En conséquence de mon plan de conduite, que je suis obligé de regarder comme excellent, sous peine de cesser d’être moi, voici ce que j’aurais fait à la place de M. Hume, qui était de tout point bien autrement avantageuse que la mienne. En recevant la lettre douce et honnête du 23 juin[8], à laquelle je pouvais et devais si peu m’attendre, moi, gros David Hume, je me serais d’abord frotté les yeux ; ensuite, restant un peu étourdi, mon regard serait devenu aussi fixe et aussi prolongé que ce jour à jamais terrible et mémorable où David regarda Jean‑Jacques ; mais, ce mouvement de surprise passé, j’aurais mis cette lettre dans ma poche. Le lendemain, j’aurais écrit à mon ami Jean-Jacques pour le remercier de la bonne opinion dont il m’honorait et de la couleur qu’il savait donner à mes services et à mes plus tendres soins, et puis je lui aurais souhaité le bonsoir pour toute sa glorieuse vie. Le surlendemain, je n’y aurais plus pensé, ou si j’en avais ressenti quelque peine malgré moi, j’en aurais écrit à Mme la comtesse de Boufllers à Paris, pour la remercier de m’avoir empâté d’un aussi joli sujet. Mais, ni le surlendemain ni aucun lendemain de l’année, je n’aurais consenti à mettre le public dans la confidence d’un procès qui ne lui importe en aucune manière.
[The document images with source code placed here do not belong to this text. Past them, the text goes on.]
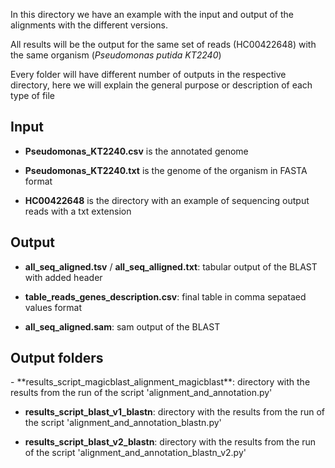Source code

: In this directory we have an example with the input and output of the alignments with the different versions.

All results will be the output for the same set of reads (HC00422648) with the same organism (*Pseudomonas putida KT2240*)

Every folder will have different number of outputs in the respective directory, here we will explain the general purpose or description of each type of file

<h2>Input</h2>

 - **Pseudomonas_KT2240.csv** is the annotated genome
  
 - **Pseudomonas_KT2240.txt** is the genome of the organism in FASTA format
  
 - **HC00422648** is the directory with an example of sequencing output reads with a txt extension

<h2>Output</h2>

 -  **all_seq_aligned.tsv** / **all_seq_alligned.txt**: tabular output of the BLAST with added header
  
 - **table_reads_genes_description.csv**:  final table in comma sepataed values format
  
 - **all_seq_aligned.sam**: sam output of the BLAST

<h2>Output folders</h2>
 - **results_script_magicblast_alignment_magicblast**: directory with the results from the run of the script 'alignment_and_annotation.py'
 
 - **results_script_blast_v1_blastn**: directory with the results from the run of the script 'alignment_and_annotation_blastn.py'
 
 - **results_script_blast_v2_blastn**: directory with the results from the run of the script 'alignment_and_annotation_blastn_v2.py'

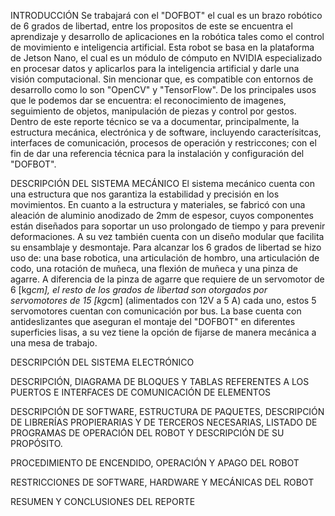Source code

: INTRODUCCIÓN
Se trabajará con el "DOFBOT" el cual es un brazo robótico de 6 grados de libertad, entre los propositos de este se encuentra el aprendizaje y desarrollo de aplicaciones en la robótica tales como el control de movimiento e inteligencia artificial. Esta robot se basa en la plataforma de Jetson Nano, el cual es un módulo de cómputo en NVIDIA especializado en procesar datos y aplicarlos para la inteligencia artificial y darle una visión computacional. Sin mencionar que, es compatible con entornos de desarrollo como lo son "OpenCV" y "TensorFlow". 
De los principales usos que le podemos dar se encuentra: el reconocimiento de imagenes, seguimiento de objetos, manipulación de piezas y control por gestos. 
Dentro de este reporte técnico se va a documentar, principalmente, la estructura mecánica, electrónica y de software, incluyendo caracterísitcas, interfaces de comunicación, procesos de operación y restriccones; con el fin de dar una referencia técnica para la instalación y configuración del "DOFBOT". 

DESCRIPCIÓN DEL SISTEMA MECÁNICO
El sistema mecánico cuenta con una estructura que nos garantiza la estabilidad y precisión en los movimientos.
En cuanto a la estructura y materiales, se fabricó con una aleación de aluminio anodizado de 2mm de espesor, cuyos componentes están diseñados para soportar un uso prolongado de tiempo y para prevenir deformaciones. A su vez también cuenta con un diseño modular que facilita su ensamblaje y desmontaje. 
Para alcanzar los 6 grados de libertad se hizo uso de: una base robotica, una articulación de hombro, una articulación de codo, una rotación de muñeca, una flexión de muñeca y una pinza de agarre. A diferencia de la pinza de agarre que requiere de un servomotor de 6 [kg*cm], el resto de los grados de libertad son otorgados por servomotores de 15 [kg*cm] (alimentados con 12V a 5 A) cada uno, estos 5 servomotores cuentan con comunicación por bus. La base cuenta con antideslizantes que aseguran el montaje del "DOFBOT" en diferentes superficies lisas, a su vez tiene la opción de fijarse de manera mecánica a una mesa de trabajo. 

DESCRIPCIÓN DEL SISTEMA ELECTRÓNICO


DESCRIPCIÓN, DIAGRAMA DE BLOQUES Y TABLAS REFERENTES A LOS PUERTOS E INTERFACES DE COMUNICACIÓN DE ELEMENTOS

DESCRIPCIÓN DE SOFTWARE, ESTRUCTURA DE PAQUETES, DESCRIPCIÓN DE LIBRERÍAS PROPIERARIAS Y DE TERCEROS NECESARIAS, LISTADO DE PROGRAMAS DE OPERACIÓN DEL ROBOT Y DESCRIPCIÓN DE SU PROPÓSITO. 

PROCEDIMIENTO DE ENCENDIDO, OPERACIÓN Y APAGO DEL ROBOT

RESTRICCIONES DE SOFTWARE, HARDWARE Y MECÁNICAS DEL ROBOT

RESUMEN Y CONCLUSIONES DEL REPORTE
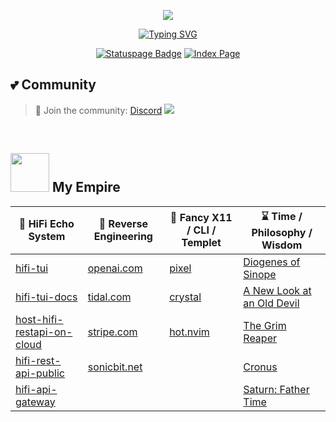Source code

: <!-- Wave 
https://github.com/denvercoder1/readme-typing-svg -->

<div align="center">

<a href="https://en.wikipedia.org/wiki/Diogenes"><img src="https://sachinsenal0x64.github.io/picx-images-hosting/1701343027123.34vfgcv5fmrk.1i0vlm96kf4w.webp" /></a> 

<a href="https://git.io/typing-svg"><img src="https://readme-typing-svg.demolab.com?font=Jetbrain+Mono&duration=1&pause=1&color=F7F7F7&center=true&repeat=false&random=false&width=435&lines=Minimalism+is+the+best." alt="Typing SVG" /></a>

[![Statuspage Badge](https://img.shields.io/badge/Server%20Status-315691?logo=statuspage&logoColor=fff&style=flat)](https://status.401658.xyz) [![Index Page](https://img.shields.io/badge/index%20page-pink?style=flat&logo=starship&logoColor=black)](https://index.401658.xyz) 

</div>

## 💕 Community

> 🍻 Join the community:  <a href="https://discord.gg/EbfftZ5Dd4">Discord</a>
> [![](https://cdn.statically.io/gh/sachinsenal0x64/picx-images-hosting@master/discord.72y8nlaw5mdc.webp)](https://discord.gg/EbfftZ5Dd4)

<br>

## <a title="What I Use" target="_blank" href="https://github.com/sachinsenal0x64"><img src="https://sachinsenal0x64.github.io/picx-images-hosting/satrunp.51dvwlzy0g.gif" width="62" height="62"></a> My Empire

<div align="center">

| 🚀 HiFi Echo System  | 🚀 Reverse Engineering | 🚀 Fancy X11 / CLI / Templet | ⌛ Time / Philosophy / Wisdom
| -------------------------- | -------------------------- |-----------------------------|-----------------------------|
| [hifi-tui](https://github.com/sachinsenal0x64/hifi-tui) | [openai.com](https://github.com/sachinsenal0x64/multi-gpt)  | [pixel](https://github.com/sachinsenal0x64/pixel)  | [Diogenes of Sinope](https://en.wikipedia.org/wiki/Diogenes) |
| [hifi-tui-docs](https://github.com/sachinsenal0x64/hifi-tui-docs) | [tidal.com](https://github.com/sachinsenal0x64/hifi-tui) | [crystal](https://github.com/sachinsenal0x64/crystal.yazi) | [A New Look at an Old Devil ](https://index.401658.xyz/BOOKS/Liz%20Greene%20-%20Saturn%20A%20New%20Look%20at%20an%20Old%20Devil%20(2021).pdf)|
| [host-hifi-restapi-on-cloud](https://github.com/sachinsenal0x64/host-hifi-restapi-on-cloud) | [stripe.com](https://github.com/sachinsenal0x64/backstripe) | [hot.nvim](https://github.com/sachinsenal0x64/hot.nvim) | [The Grim Reaper](https://www.youtube.com/watch?v=_zEdagclxwo)  |
| [hifi-rest-api-public](https://tidal.401658.xyz) |[sonicbit.net](https://github.com/sachinsenal0x64/telegram-torrent-bot) |  | [Cronus](https://en.wikipedia.org/wiki/Cronus) |
| [hifi-api-gateway](https://github.com/sachinsenal0x64/hifi-tui/tree/main/apigateway) | | | [Saturn: Father Time](https://en.wikipedia.org/wiki/Father_Time) |

</div>
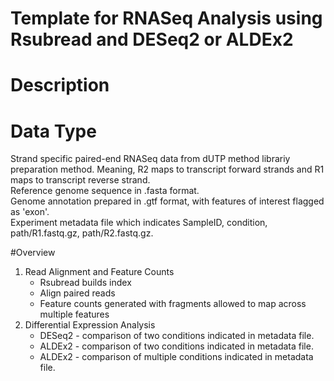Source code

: # Template for RNASeq Analysis using Rsubread and DESeq2 or ALDEx2

# Description

# Data Type
Strand specific paired-end RNASeq data from dUTP method librariy preparation method. Meaning, R2 maps to transcript forward strands and R1 maps to transcript reverse strand.  
Reference genome sequence in .fasta format.  
Genome annotation prepared in .gtf format, with features of interest flagged as 'exon'.  
Experiment metadata file which indicates SampleID, condition, path/R1.fastq.gz, path/R2.fastq.gz.  

#Overview  
1. Read Alignment and Feature Counts
    + Rsubread builds index
    + Align paired reads
    + Feature counts generated with fragments allowed to map across multiple features
2. Differential Expression Analysis
    + DESeq2 - comparison of two conditions indicated in metadata file.
    + ALDEx2 - comparison of two conditions indicated in metadata file.
    + ALDEx2 - comparison of multiple conditions indicated in metadata file.
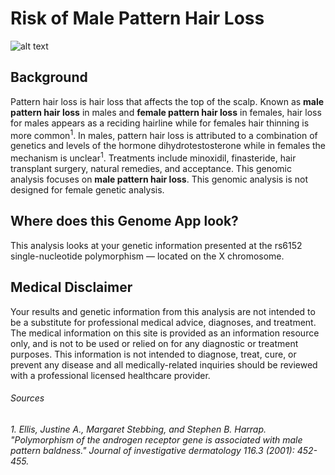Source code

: # Risk of Male Pattern Hair Loss

![alt text](http://images.onhealth.com/images/slideshow/hair_scalp_s13_gray_hair.jpg)

## Background

Pattern hair loss is hair loss that affects the top of the scalp. Known as **male pattern hair loss** in males and **female pattern hair loss** in females, hair loss for males appears as a reciding hairline while for females hair thinning is more common<sup>1</sup>. In males, pattern hair loss is attributed to a combination of genetics and levels of the hormone dihydrotestosterone while in females the mechanism is unclear<sup>1</sup>. Treatments include minoxidil, finasteride, hair transplant surgery, natural remedies, and acceptance. This genomic analysis focuses on **male pattern hair loss**. This genomic analysis is not designed for female genetic analysis.

## Where does this Genome App look?

This analysis looks at your genetic information presented at the rs6152 single-nucleotide polymorphism — located on the X chromosome.


## Medical Disclaimer

Your results and genetic information from this analysis are not intended to be a substitute for professional medical advice, diagnoses, and treatment. The medical information on this site is provided as an information resource only, and is not to be used or relied on for any diagnostic or treatment purposes. This information is not intended to diagnose, treat, cure, or prevent any disease and all medically-related inquiries should be reviewed with a professional licensed healthcare provider.


###### Sources
###### 1. Ellis, Justine A., Margaret Stebbing, and Stephen B. Harrap. "Polymorphism of the androgen receptor gene is associated with male pattern baldness." Journal of investigative dermatology 116.3 (2001): 452-455.
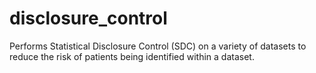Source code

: # disclosure_control
Performs Statistical Disclosure Control (SDC) on a variety of datasets to reduce the risk of patients being identified within a dataset.
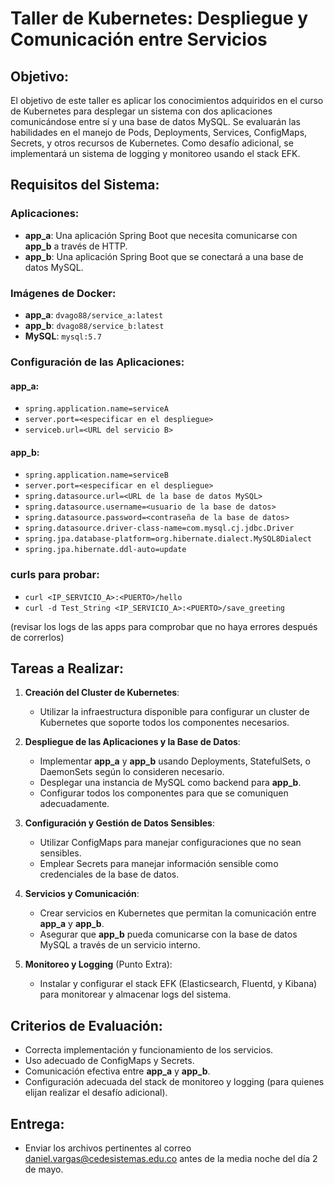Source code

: # Taller de Kubernetes: Despliegue y Comunicación entre Servicios

## Objetivo:
El objetivo de este taller es aplicar los conocimientos adquiridos en el curso de Kubernetes para desplegar un sistema con dos aplicaciones comunicándose entre sí y una base de datos MySQL. Se evaluarán las habilidades en el manejo de Pods, Deployments, Services, ConfigMaps, Secrets, y otros recursos de Kubernetes. Como desafío adicional, se implementará un sistema de logging y monitoreo usando el stack EFK.

## Requisitos del Sistema:

### Aplicaciones:
- **app_a**: Una aplicación Spring Boot que necesita comunicarse con **app_b** a través de HTTP.
- **app_b**: Una aplicación Spring Boot que se conectará a una base de datos MySQL.

### Imágenes de Docker:
- **app_a**: `dvago88/service_a:latest`
- **app_b**: `dvago88/service_b:latest`
- **MySQL**: `mysql:5.7`

### Configuración de las Aplicaciones:

#### app_a:
- `spring.application.name=serviceA`
- `server.port=<especificar en el despliegue>`
- `serviceb.url=<URL del servicio B>`

#### app_b:
- `spring.application.name=serviceB`
- `server.port=<especificar en el despliegue>`
- `spring.datasource.url=<URL de la base de datos MySQL>`
- `spring.datasource.username=<usuario de la base de datos>`
- `spring.datasource.password=<contraseña de la base de datos>`
- `spring.datasource.driver-class-name=com.mysql.cj.jdbc.Driver`
- `spring.jpa.database-platform=org.hibernate.dialect.MySQL8Dialect`
- `spring.jpa.hibernate.ddl-auto=update`

### curls para probar:
- `curl <IP_SERVICIO_A>:<PUERTO>/hello`
- `curl -d Test_String <IP_SERVICIO_A>:<PUERTO>/save_greeting`
  
(revisar los logs de las apps para comprobar que no haya errores después de correrlos)

## Tareas a Realizar:

1. **Creación del Cluster de Kubernetes**:
    - Utilizar la infraestructura disponible para configurar un cluster de Kubernetes que soporte todos los componentes necesarios.

2. **Despliegue de las Aplicaciones y la Base de Datos**:
    - Implementar **app_a** y **app_b** usando Deployments, StatefulSets, o DaemonSets según lo consideren necesario.
    - Desplegar una instancia de MySQL como backend para **app_b**.
    - Configurar todos los componentes para que se comuniquen adecuadamente.

3. **Configuración y Gestión de Datos Sensibles**:
    - Utilizar ConfigMaps para manejar configuraciones que no sean sensibles.
    - Emplear Secrets para manejar información sensible como credenciales de la base de datos.

4. **Servicios y Comunicación**:
    - Crear servicios en Kubernetes que permitan la comunicación entre **app_a** y **app_b**.
    - Asegurar que **app_b** pueda comunicarse con la base de datos MySQL a través de un servicio interno.

5. **Monitoreo y Logging** (Punto Extra):
    - Instalar y configurar el stack EFK (Elasticsearch, Fluentd, y Kibana) para monitorear y almacenar logs del sistema.

## Criterios de Evaluación:
- Correcta implementación y funcionamiento de los servicios.
- Uso adecuado de ConfigMaps y Secrets.
- Comunicación efectiva entre **app_a** y **app_b**.
- Configuración adecuada del stack de monitoreo y logging (para quienes elijan realizar el desafío adicional).

## Entrega:
- Enviar los archivos pertinentes al correo daniel.vargas@cedesistemas.edu.co antes de la media noche del día 2 de mayo.

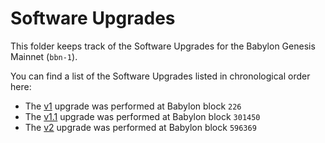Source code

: # Software Upgrades

This folder keeps track of the Software Upgrades for the Babylon Genesis
Mainnet (`bbn-1`).

You can find a list of the Software Upgrades listed in chronological order here:
- The [v1](./v1/README.md) upgrade was performed at Babylon block `226`
- The [v1.1](./v1.1/README.md) upgrade was performed at Babylon block `301450`
- The [v2](./v2/README.md) upgrade was performed at Babylon block `596369`
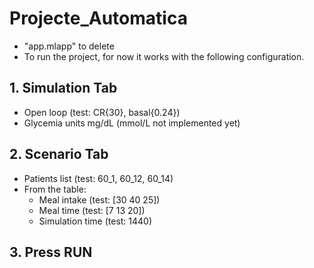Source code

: # Projecte_Automatica
  - "app.mlapp" to delete
  - To run the project, for now it works with the following configuration.
  
## 1. Simulation Tab
  - Open loop (test: CR{30}, basal{0.24})
  - Glycemia units mg/dL (mmol/L not implemented yet)
  
## 2. Scenario Tab
  - Patients list (test: 60_1, 60_12, 60_14)
  - From the table:
    - Meal intake (test: [30 40 25])
    - Meal time (test: [7 13 20])
    - Simulation time (test: 1440)
    
## 3. Press RUN

    
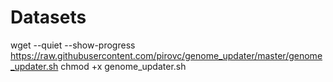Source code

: # Datasets
wget --quiet --show-progress https://raw.githubusercontent.com/pirovc/genome_updater/master/genome_updater.sh
chmod +x genome_updater.sh
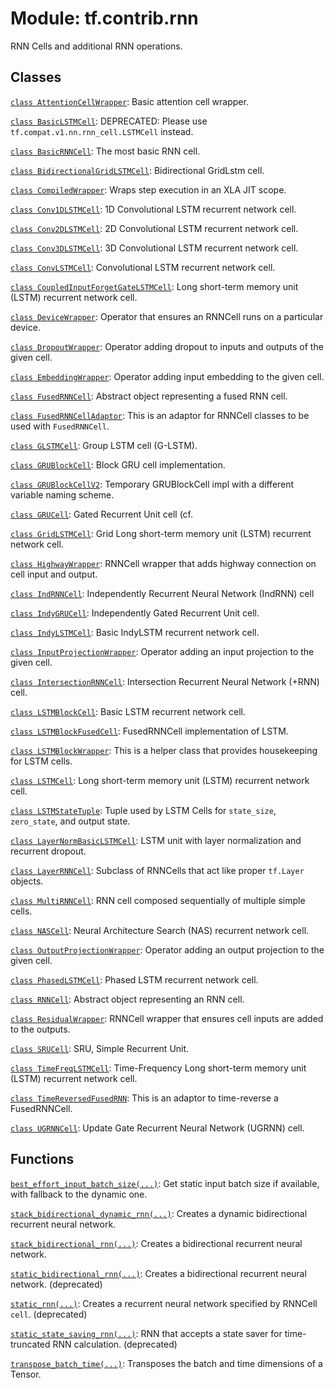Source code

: <div itemscope itemtype="http://developers.google.com/ReferenceObject">
<meta itemprop="name" content="tf.contrib.rnn" />
<meta itemprop="path" content="Stable" />
</div>

# Module: tf.contrib.rnn

RNN Cells and additional RNN operations.

<!--From core-->

<!--Used to be in core, but kept in contrib.-->

<!--Created in contrib, eventual plans to move to core.-->

<!--RNNCell wrappers-->

<!--RNN functions-->

<!--RNN utilities-->

## Classes

[`class AttentionCellWrapper`](../../tf/contrib/rnn/AttentionCellWrapper.md): Basic attention cell wrapper.

[`class BasicLSTMCell`](../../tf/nn/rnn_cell/BasicLSTMCell.md): DEPRECATED: Please use `tf.compat.v1.nn.rnn_cell.LSTMCell` instead.

[`class BasicRNNCell`](../../tf/nn/rnn_cell/BasicRNNCell.md): The most basic RNN cell.

[`class BidirectionalGridLSTMCell`](../../tf/contrib/rnn/BidirectionalGridLSTMCell.md): Bidirectional GridLstm cell.

[`class CompiledWrapper`](../../tf/contrib/rnn/CompiledWrapper.md): Wraps step execution in an XLA JIT scope.

[`class Conv1DLSTMCell`](../../tf/contrib/rnn/Conv1DLSTMCell.md): 1D Convolutional LSTM recurrent network cell.

[`class Conv2DLSTMCell`](../../tf/contrib/rnn/Conv2DLSTMCell.md): 2D Convolutional LSTM recurrent network cell.

[`class Conv3DLSTMCell`](../../tf/contrib/rnn/Conv3DLSTMCell.md): 3D Convolutional LSTM recurrent network cell.

[`class ConvLSTMCell`](../../tf/contrib/rnn/ConvLSTMCell.md): Convolutional LSTM recurrent network cell.

[`class CoupledInputForgetGateLSTMCell`](../../tf/contrib/rnn/CoupledInputForgetGateLSTMCell.md): Long short-term memory unit (LSTM) recurrent network cell.

[`class DeviceWrapper`](../../tf/nn/rnn_cell/DeviceWrapper.md): Operator that ensures an RNNCell runs on a particular device.

[`class DropoutWrapper`](../../tf/nn/rnn_cell/DropoutWrapper.md): Operator adding dropout to inputs and outputs of the given cell.

[`class EmbeddingWrapper`](../../tf/contrib/rnn/EmbeddingWrapper.md): Operator adding input embedding to the given cell.

[`class FusedRNNCell`](../../tf/contrib/rnn/FusedRNNCell.md): Abstract object representing a fused RNN cell.

[`class FusedRNNCellAdaptor`](../../tf/contrib/rnn/FusedRNNCellAdaptor.md): This is an adaptor for RNNCell classes to be used with `FusedRNNCell`.

[`class GLSTMCell`](../../tf/contrib/rnn/GLSTMCell.md): Group LSTM cell (G-LSTM).

[`class GRUBlockCell`](../../tf/contrib/rnn/GRUBlockCell.md): Block GRU cell implementation.

[`class GRUBlockCellV2`](../../tf/contrib/rnn/GRUBlockCellV2.md): Temporary GRUBlockCell impl with a different variable naming scheme.

[`class GRUCell`](../../tf/nn/rnn_cell/GRUCell.md): Gated Recurrent Unit cell (cf.

[`class GridLSTMCell`](../../tf/contrib/rnn/GridLSTMCell.md): Grid Long short-term memory unit (LSTM) recurrent network cell.

[`class HighwayWrapper`](../../tf/contrib/rnn/HighwayWrapper.md): RNNCell wrapper that adds highway connection on cell input and output.

[`class IndRNNCell`](../../tf/contrib/rnn/IndRNNCell.md): Independently Recurrent Neural Network (IndRNN) cell

[`class IndyGRUCell`](../../tf/contrib/rnn/IndyGRUCell.md): Independently Gated Recurrent Unit cell.

[`class IndyLSTMCell`](../../tf/contrib/rnn/IndyLSTMCell.md): Basic IndyLSTM recurrent network cell.

[`class InputProjectionWrapper`](../../tf/contrib/rnn/InputProjectionWrapper.md): Operator adding an input projection to the given cell.

[`class IntersectionRNNCell`](../../tf/contrib/rnn/IntersectionRNNCell.md): Intersection Recurrent Neural Network (+RNN) cell.

[`class LSTMBlockCell`](../../tf/contrib/rnn/LSTMBlockCell.md): Basic LSTM recurrent network cell.

[`class LSTMBlockFusedCell`](../../tf/contrib/rnn/LSTMBlockFusedCell.md): FusedRNNCell implementation of LSTM.

[`class LSTMBlockWrapper`](../../tf/contrib/rnn/LSTMBlockWrapper.md): This is a helper class that provides housekeeping for LSTM cells.

[`class LSTMCell`](../../tf/nn/rnn_cell/LSTMCell.md): Long short-term memory unit (LSTM) recurrent network cell.

[`class LSTMStateTuple`](../../tf/nn/rnn_cell/LSTMStateTuple.md): Tuple used by LSTM Cells for `state_size`, `zero_state`, and output state.

[`class LayerNormBasicLSTMCell`](../../tf/contrib/rnn/LayerNormBasicLSTMCell.md): LSTM unit with layer normalization and recurrent dropout.

[`class LayerRNNCell`](../../tf/contrib/rnn/LayerRNNCell.md): Subclass of RNNCells that act like proper `tf.Layer` objects.

[`class MultiRNNCell`](../../tf/nn/rnn_cell/MultiRNNCell.md): RNN cell composed sequentially of multiple simple cells.

[`class NASCell`](../../tf/contrib/rnn/NASCell.md): Neural Architecture Search (NAS) recurrent network cell.

[`class OutputProjectionWrapper`](../../tf/contrib/rnn/OutputProjectionWrapper.md): Operator adding an output projection to the given cell.

[`class PhasedLSTMCell`](../../tf/contrib/rnn/PhasedLSTMCell.md): Phased LSTM recurrent network cell.

[`class RNNCell`](../../tf/nn/rnn_cell/RNNCell.md): Abstract object representing an RNN cell.

[`class ResidualWrapper`](../../tf/nn/rnn_cell/ResidualWrapper.md): RNNCell wrapper that ensures cell inputs are added to the outputs.

[`class SRUCell`](../../tf/contrib/rnn/SRUCell.md): SRU, Simple Recurrent Unit.

[`class TimeFreqLSTMCell`](../../tf/contrib/rnn/TimeFreqLSTMCell.md): Time-Frequency Long short-term memory unit (LSTM) recurrent network cell.

[`class TimeReversedFusedRNN`](../../tf/contrib/rnn/TimeReversedFusedRNN.md): This is an adaptor to time-reverse a FusedRNNCell.

[`class UGRNNCell`](../../tf/contrib/rnn/UGRNNCell.md): Update Gate Recurrent Neural Network (UGRNN) cell.

## Functions

[`best_effort_input_batch_size(...)`](../../tf/contrib/rnn/best_effort_input_batch_size.md): Get static input batch size if available, with fallback to the dynamic one.

[`stack_bidirectional_dynamic_rnn(...)`](../../tf/contrib/rnn/stack_bidirectional_dynamic_rnn.md): Creates a dynamic bidirectional recurrent neural network.

[`stack_bidirectional_rnn(...)`](../../tf/contrib/rnn/stack_bidirectional_rnn.md): Creates a bidirectional recurrent neural network.

[`static_bidirectional_rnn(...)`](../../tf/nn/static_bidirectional_rnn.md): Creates a bidirectional recurrent neural network. (deprecated)

[`static_rnn(...)`](../../tf/nn/static_rnn.md): Creates a recurrent neural network specified by RNNCell `cell`. (deprecated)

[`static_state_saving_rnn(...)`](../../tf/nn/static_state_saving_rnn.md): RNN that accepts a state saver for time-truncated RNN calculation. (deprecated)

[`transpose_batch_time(...)`](../../tf/contrib/rnn/transpose_batch_time.md): Transposes the batch and time dimensions of a Tensor.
Les personnes dont les noms sont supprimés dans ce procès sont Mme la comtesse de Boufflers et Mme la marquise de Verdelin. Cette dernière est celle qui alla voir M. Rousseau, l’année passée, à Motiers-Travers. Le grand prince est M. le prince de Conti. La personne distinguée qui fit visite à M. Rousseau à Londres, sans être connue, c’est le prince héréditaire de Brunswick. M. Tronchin a été autrefois, au dire de M. Rousseau, le plus grand médecin d’Europe ; j’en ai vu plus d’une fois la patente, écrite de la main propre de Jean-Jacques, et je ne sais si elle n’est pas consignée dans ses écrits ; mais depuis que M. Tronchin a osé être fâché de voir la paix de sa patrie troublée par les Lettres de la montagne, sentiment qu’on ne peut éprouver sans être l’ennemi le plus mortel de M. Rousseau, il a été justement dépouillé de sa qualité du plus grand médecin de l’Europe, et il est devenu jongleur, comme tout le monde sait : car tout talent, toute vertu, toute qualité dépend de la manière dont on est avec J.‑J. Rousseau.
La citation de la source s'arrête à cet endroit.